**Task description:**
Leaving every image behind, reproduce the records word for word.

**Exercise inputs:**
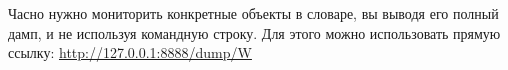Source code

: 
Часно нужно мониторить конкретные объекты в словаре, вы выводя его полный дамп,
и не используя командную строку. Для этого можно использовать прямую ссылку:
\url{http://127.0.0.1:8888/dump/W}

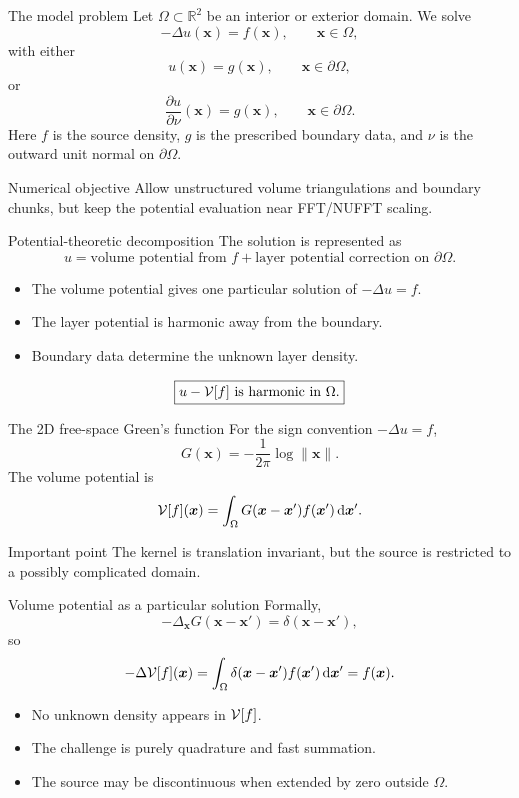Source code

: \documentclass[aspectratio=169,11pt]{beamer}
\newcommand{\R}{\mathbb{R}}
\newcommand{\dd}{\,\mathrm d}
\newcommand{\x}{\bm{x}}
\newcommand{\xp}{\bm{x}'}
\begin{document}
\begin{frame}{The model problem}
\small
Let $\Omega\subset\R^2$ be an interior or exterior domain.
We solve
\[
  -\Delta u(\x)=f(\x),\qquad \x\in\Omega,
\]
with either
\[
  u(\x)=g(\x),\qquad \x\in\partial\Omega,
\]
or
\[
  \frac{\partial u}{\partial \nu}(\x)=g(\x),\qquad \x\in\partial\Omega.
\]
Here $f$ is the source density, $g$ is the prescribed boundary data, and
$\nu$ is the outward unit normal on $\partial\Omega$.

\begin{block}{Numerical objective}
Allow unstructured volume triangulations and boundary chunks, but keep the
potential evaluation near FFT/NUFFT scaling.
\end{block}
\end{frame}

\begin{frame}{Potential-theoretic decomposition}
\small
The solution is represented as
\[
  u = \text{volume potential from } f
      + \text{layer potential correction on } \partial\Omega.
\]

\begin{itemize}
  \item The volume potential gives one particular solution of $-\Delta u=f$.
  \item The layer potential is harmonic away from the boundary.
  \item Boundary data determine the unknown layer density.
\end{itemize}

\[
  \boxed{u - \Vop[f]\text{ is harmonic in }\Omega.}
\]
\end{frame}

\begin{frame}{The 2D free-space Green's function}
\small
For the sign convention $-\Delta u=f$,
\[
  G(\x)=-\frac{1}{2\pi}\log \|\x\|.
\]
The volume potential is
\[
  \Vop[f](\x)
  =
  \int_{\Omega} G(\x-\xp) f(\xp)\dd\xp.
\]

\begin{block}{Important point}
The kernel is translation invariant, but the source is restricted to a
possibly complicated domain.
\end{block}
\end{frame}

\begin{frame}{Volume potential as a particular solution}
\small
Formally,
\[
  -\Delta_{\x} G(\x-\xp)=\delta(\x-\xp),
\]
so
\[
  -\Delta \Vop[f](\x)
  =
  \int_{\Omega} \delta(\x-\xp) f(\xp)\dd\xp
  =
  f(\x).
\]

\begin{itemize}
  \item No unknown density appears in $\Vop[f]$.
  \item The challenge is purely quadrature and fast summation.
  \item The source may be discontinuous when extended by zero outside $\Omega$.
\end{itemize}
\end{frame}
\end{document}
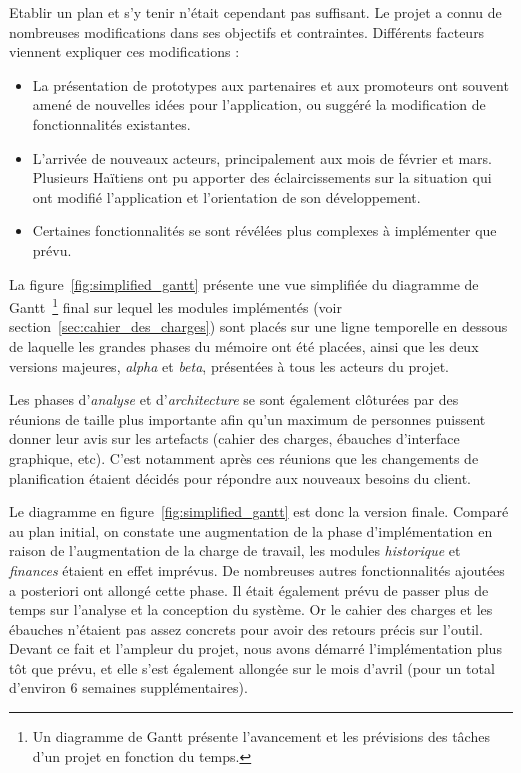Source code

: \documentclass{EPL-master-thesis-covers-FR}
\begin{document}
				Etablir un plan et s'y tenir n'était cependant pas suffisant. Le projet a connu de nombreuses modifications dans ses objectifs et contraintes. Différents facteurs viennent expliquer ces modifications :

				\begin{itemize}
					\item La présentation de prototypes aux partenaires et aux promoteurs ont souvent amené de nouvelles idées pour l'application, ou suggéré la modification de fonctionnalités existantes.
					\item L'arrivée de nouveaux acteurs, principalement aux mois de février et mars. Plusieurs Haïtiens ont pu apporter des éclaircissements sur la situation qui ont modifié l'application et l'orientation de son développement.
					\item Certaines fonctionnalités se sont révélées plus complexes à implémenter que prévu.
				\end{itemize}

				La figure~\ref{fig:simplified_gantt} présente une vue simplifiée du diagramme de Gantt~\footnote{Un diagramme de Gantt présente l'avancement et les prévisions des tâches d'un projet en fonction du temps.} final sur lequel les modules implémentés (voir section~\ref{sec:cahier_des_charges}) sont placés sur une ligne temporelle en dessous de laquelle les grandes phases du mémoire ont été placées, ainsi que les deux versions majeures, \emph{alpha} et \emph{beta}, présentées à tous les acteurs du projet.

				Les phases d'\emph{analyse} et d'\emph{architecture} se sont également clôturées par des réunions de taille plus importante afin qu'un maximum de personnes puissent donner leur avis sur les artefacts (cahier des charges, ébauches d'interface graphique, etc). C'est notamment après ces réunions que les changements de planification étaient décidés pour répondre aux nouveaux besoins du client.

				Le diagramme en figure~\ref{fig:simplified_gantt} est donc la version finale. Comparé au plan initial, on constate une augmentation de la phase d'implémentation en raison de l'augmentation de la charge de travail, les modules \emph{historique} et \emph{finances} étaient en effet imprévus. De nombreuses autres fonctionnalités ajoutées a posteriori ont allongé cette phase.
				Il était également prévu de passer plus de temps sur l'analyse et la conception du système. Or le cahier des charges et les ébauches n'étaient pas assez concrets pour avoir des retours précis sur l'outil. Devant ce fait et l'ampleur du projet, nous avons démarré l'implémentation plus tôt que prévu, et elle s'est également allongée sur le mois d'avril (pour un total d'environ 6 semaines supplémentaires).
\end{document}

**Written solution:**
Source code

: 
Часно нужно мониторить конкретные объекты в словаре, вы выводя его полный дамп,
и не используя командную строку. Для этого можно использовать прямую ссылку:
\url{http://127.0.0.1:8888/dump/W}

Source code

: \documentclass[aspectratio=169,11pt]{beamer}
\newcommand{\R}{\mathbb{R}}
\newcommand{\dd}{\,\mathrm d}
\newcommand{\x}{\bm{x}}
\newcommand{\xp}{\bm{x}'}
\begin{document}
\begin{frame}{The model problem}
\small
Let $\Omega\subset\R^2$ be an interior or exterior domain.
We solve
\[
  -\Delta u(\x)=f(\x),\qquad \x\in\Omega,
\]
with either
\[
  u(\x)=g(\x),\qquad \x\in\partial\Omega,
\]
or
\[
  \frac{\partial u}{\partial \nu}(\x)=g(\x),\qquad \x\in\partial\Omega.
\]
Here $f$ is the source density, $g$ is the prescribed boundary data, and
$\nu$ is the outward unit normal on $\partial\Omega$.

\begin{block}{Numerical objective}
Allow unstructured volume triangulations and boundary chunks, but keep the
potential evaluation near FFT/NUFFT scaling.
\end{block}
\end{frame}

\begin{frame}{Potential-theoretic decomposition}
\small
The solution is represented as
\[
  u = \text{volume potential from } f
      + \text{layer potential correction on } \partial\Omega.
\]

\begin{itemize}
  \item The volume potential gives one particular solution of $-\Delta u=f$.
  \item The layer potential is harmonic away from the boundary.
  \item Boundary data determine the unknown layer density.
\end{itemize}

\[
  \boxed{u - \Vop[f]\text{ is harmonic in }\Omega.}
\]
\end{frame}

\begin{frame}{The 2D free-space Green's function}
\small
For the sign convention $-\Delta u=f$,
\[
  G(\x)=-\frac{1}{2\pi}\log \|\x\|.
\]
The volume potential is
\[
  \Vop[f](\x)
  =
  \int_{\Omega} G(\x-\xp) f(\xp)\dd\xp.
\]

\begin{block}{Important point}
The kernel is translation invariant, but the source is restricted to a
possibly complicated domain.
\end{block}
\end{frame}

\begin{frame}{Volume potential as a particular solution}
\small
Formally,
\[
  -\Delta_{\x} G(\x-\xp)=\delta(\x-\xp),
\]
so
\[
  -\Delta \Vop[f](\x)
  =
  \int_{\Omega} \delta(\x-\xp) f(\xp)\dd\xp
  =
  f(\x).
\]

\begin{itemize}
  \item No unknown density appears in $\Vop[f]$.
  \item The challenge is purely quadrature and fast summation.
  \item The source may be discontinuous when extended by zero outside $\Omega$.
\end{itemize}
\end{frame}
\end{document}
Source code

: \documentclass{EPL-master-thesis-covers-FR}
\begin{document}
				Etablir un plan et s'y tenir n'était cependant pas suffisant. Le projet a connu de nombreuses modifications dans ses objectifs et contraintes. Différents facteurs viennent expliquer ces modifications :

				\begin{itemize}
					\item La présentation de prototypes aux partenaires et aux promoteurs ont souvent amené de nouvelles idées pour l'application, ou suggéré la modification de fonctionnalités existantes.
					\item L'arrivée de nouveaux acteurs, principalement aux mois de février et mars. Plusieurs Haïtiens ont pu apporter des éclaircissements sur la situation qui ont modifié l'application et l'orientation de son développement.
					\item Certaines fonctionnalités se sont révélées plus complexes à implémenter que prévu.
				\end{itemize}

				La figure~\ref{fig:simplified_gantt} présente une vue simplifiée du diagramme de Gantt~\footnote{Un diagramme de Gantt présente l'avancement et les prévisions des tâches d'un projet en fonction du temps.} final sur lequel les modules implémentés (voir section~\ref{sec:cahier_des_charges}) sont placés sur une ligne temporelle en dessous de laquelle les grandes phases du mémoire ont été placées, ainsi que les deux versions majeures, \emph{alpha} et \emph{beta}, présentées à tous les acteurs du projet.

				Les phases d'\emph{analyse} et d'\emph{architecture} se sont également clôturées par des réunions de taille plus importante afin qu'un maximum de personnes puissent donner leur avis sur les artefacts (cahier des charges, ébauches d'interface graphique, etc). C'est notamment après ces réunions que les changements de planification étaient décidés pour répondre aux nouveaux besoins du client.

				Le diagramme en figure~\ref{fig:simplified_gantt} est donc la version finale. Comparé au plan initial, on constate une augmentation de la phase d'implémentation en raison de l'augmentation de la charge de travail, les modules \emph{historique} et \emph{finances} étaient en effet imprévus. De nombreuses autres fonctionnalités ajoutées a posteriori ont allongé cette phase.
				Il était également prévu de passer plus de temps sur l'analyse et la conception du système. Or le cahier des charges et les ébauches n'étaient pas assez concrets pour avoir des retours précis sur l'outil. Devant ce fait et l'ampleur du projet, nous avons démarré l'implémentation plus tôt que prévu, et elle s'est également allongée sur le mois d'avril (pour un total d'environ 6 semaines supplémentaires).
\end{document}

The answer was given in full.